Instructions for the task →
Any picture among the records should be left out, please; retype the rest exactly.
***** Material for this exercise
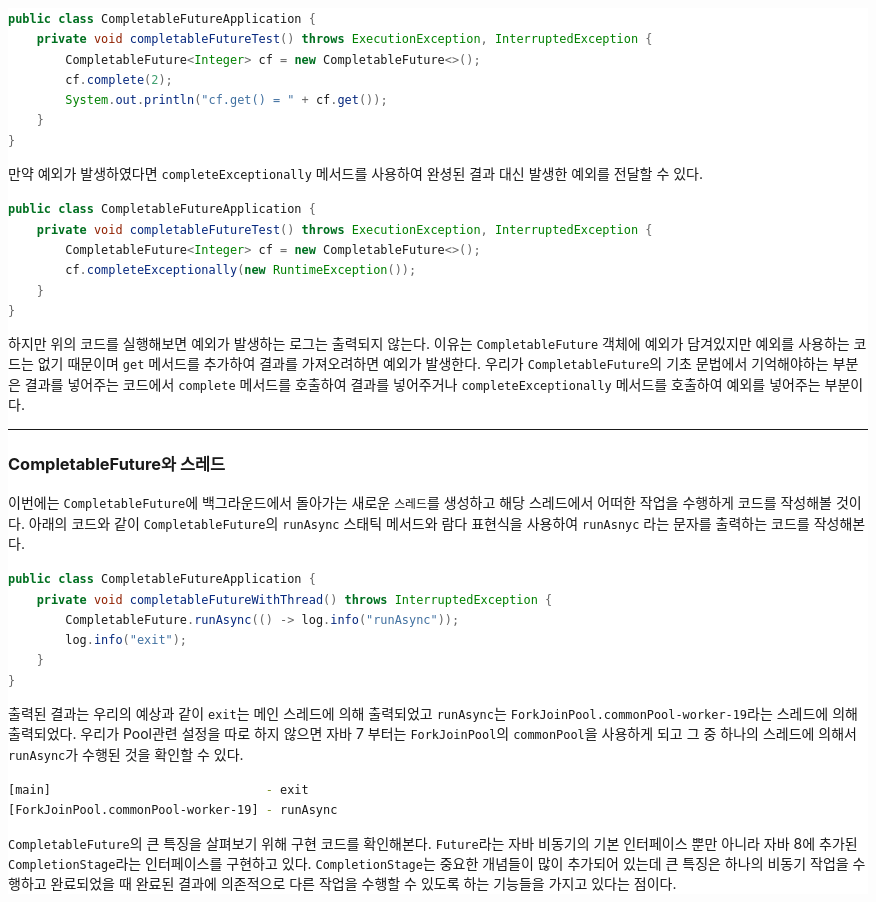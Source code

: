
 ```java
public class CompletableFutureApplication {
    private void completableFutureTest() throws ExecutionException, InterruptedException {
        CompletableFuture<Integer> cf = new CompletableFuture<>();
        cf.complete(2);
        System.out.println("cf.get() = " + cf.get());
    }
}
```

만약 예외가 발생하였다면 `completeExceptionally` 메서드를 사용하여 완셩된 결과 대신 발생한 예외를 전달할 수 있다.

```java
public class CompletableFutureApplication {
    private void completableFutureTest() throws ExecutionException, InterruptedException {
        CompletableFuture<Integer> cf = new CompletableFuture<>();
        cf.completeExceptionally(new RuntimeException());
    }
}
```

하지만 위의 코드를 실행해보면 예외가 발생하는 로그는 출력되지 않는다.
이유는 `CompletableFuture` 객체에 예외가 담겨있지만 예외를 사용하는 코드는 없기 때문이며 `get` 메서드를 추가하여 결과를 가져오려하면 예외가 발생한다.
우리가 `CompletableFuture`의 기초 문법에서 기억해야하는 부분은 결과를 넣어주는 코드에서 `complete` 메서드를 호출하여 결과를 넣어주거나 `completeExceptionally` 메서드를 호출하여 예외를 넣어주는 부분이다.

---

### CompletableFuture와 스레드

이번에는 `CompletableFuture`에 백그라운드에서 돌아가는 새로운 `스레드`를 생성하고 해당 스레드에서 어떠한 작업을 수행하게 코드를 작성해볼 것이다.
아래의 코드와 같이 `CompletableFuture`의 `runAsync` 스태틱 메서드와 람다 표현식을 사용하여 `runAsnyc` 라는 문자를 출력하는 코드를 작성해본다.

```java
public class CompletableFutureApplication {
    private void completableFutureWithThread() throws InterruptedException {
        CompletableFuture.runAsync(() -> log.info("runAsync"));
        log.info("exit");
    }
}
```

출력된 결과는 우리의 예상과 같이 `exit`는 메인 스레드에 의해 출력되었고 `runAsync`는 `ForkJoinPool.commonPool-worker-19`라는 스레드에 의해 출력되었다.
우리가 Pool관련 설정을 따로 하지 않으면 자바 7 부터는 `ForkJoinPool`의 `commonPool`을 사용하게 되고 그 중 하나의 스레드에 의해서 `runAsync`가 수행된 것을 확인할 수 있다.

```bash
[main]                              - exit
[ForkJoinPool.commonPool-worker-19] - runAsync
```

`CompletableFuture`의 큰 특징을 살펴보기 위해 구현 코드를 확인해본다.
`Future`라는 자바 비동기의 기본 인터페이스 뿐만 아니라 자바 8에 추가된 `CompletionStage`라는 인터페이스를 구현하고 있다.
`CompletionStage`는 중요한 개념들이 많이 추가되어 있는데 큰 특징은 하나의 비동기 작업을 수행하고 완료되었을 때 완료된 결과에 의존적으로 다른 작업을 수행할 수 있도록 하는 기능들을 가지고 있다는 점이다.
**********
Exercise answer →
Source code

:
 ```java
public class CompletableFutureApplication {
    private void completableFutureTest() throws ExecutionException, InterruptedException {
        CompletableFuture<Integer> cf = new CompletableFuture<>();
        cf.complete(2);
        System.out.println("cf.get() = " + cf.get());
    }
}
```

만약 예외가 발생하였다면 `completeExceptionally` 메서드를 사용하여 완셩된 결과 대신 발생한 예외를 전달할 수 있다.

```java
public class CompletableFutureApplication {
    private void completableFutureTest() throws ExecutionException, InterruptedException {
        CompletableFuture<Integer> cf = new CompletableFuture<>();
        cf.completeExceptionally(new RuntimeException());
    }
}
```

하지만 위의 코드를 실행해보면 예외가 발생하는 로그는 출력되지 않는다.
이유는 `CompletableFuture` 객체에 예외가 담겨있지만 예외를 사용하는 코드는 없기 때문이며 `get` 메서드를 추가하여 결과를 가져오려하면 예외가 발생한다.
우리가 `CompletableFuture`의 기초 문법에서 기억해야하는 부분은 결과를 넣어주는 코드에서 `complete` 메서드를 호출하여 결과를 넣어주거나 `completeExceptionally` 메서드를 호출하여 예외를 넣어주는 부분이다.

---

### CompletableFuture와 스레드

이번에는 `CompletableFuture`에 백그라운드에서 돌아가는 새로운 `스레드`를 생성하고 해당 스레드에서 어떠한 작업을 수행하게 코드를 작성해볼 것이다.
아래의 코드와 같이 `CompletableFuture`의 `runAsync` 스태틱 메서드와 람다 표현식을 사용하여 `runAsnyc` 라는 문자를 출력하는 코드를 작성해본다.

```java
public class CompletableFutureApplication {
    private void completableFutureWithThread() throws InterruptedException {
        CompletableFuture.runAsync(() -> log.info("runAsync"));
        log.info("exit");
    }
}
```

출력된 결과는 우리의 예상과 같이 `exit`는 메인 스레드에 의해 출력되었고 `runAsync`는 `ForkJoinPool.commonPool-worker-19`라는 스레드에 의해 출력되었다.
우리가 Pool관련 설정을 따로 하지 않으면 자바 7 부터는 `ForkJoinPool`의 `commonPool`을 사용하게 되고 그 중 하나의 스레드에 의해서 `runAsync`가 수행된 것을 확인할 수 있다.

```bash
[main]                              - exit
[ForkJoinPool.commonPool-worker-19] - runAsync
```

`CompletableFuture`의 큰 특징을 살펴보기 위해 구현 코드를 확인해본다.
`Future`라는 자바 비동기의 기본 인터페이스 뿐만 아니라 자바 8에 추가된 `CompletionStage`라는 인터페이스를 구현하고 있다.
`CompletionStage`는 중요한 개념들이 많이 추가되어 있는데 큰 특징은 하나의 비동기 작업을 수행하고 완료되었을 때 완료된 결과에 의존적으로 다른 작업을 수행할 수 있도록 하는 기능들을 가지고 있다는 점이다.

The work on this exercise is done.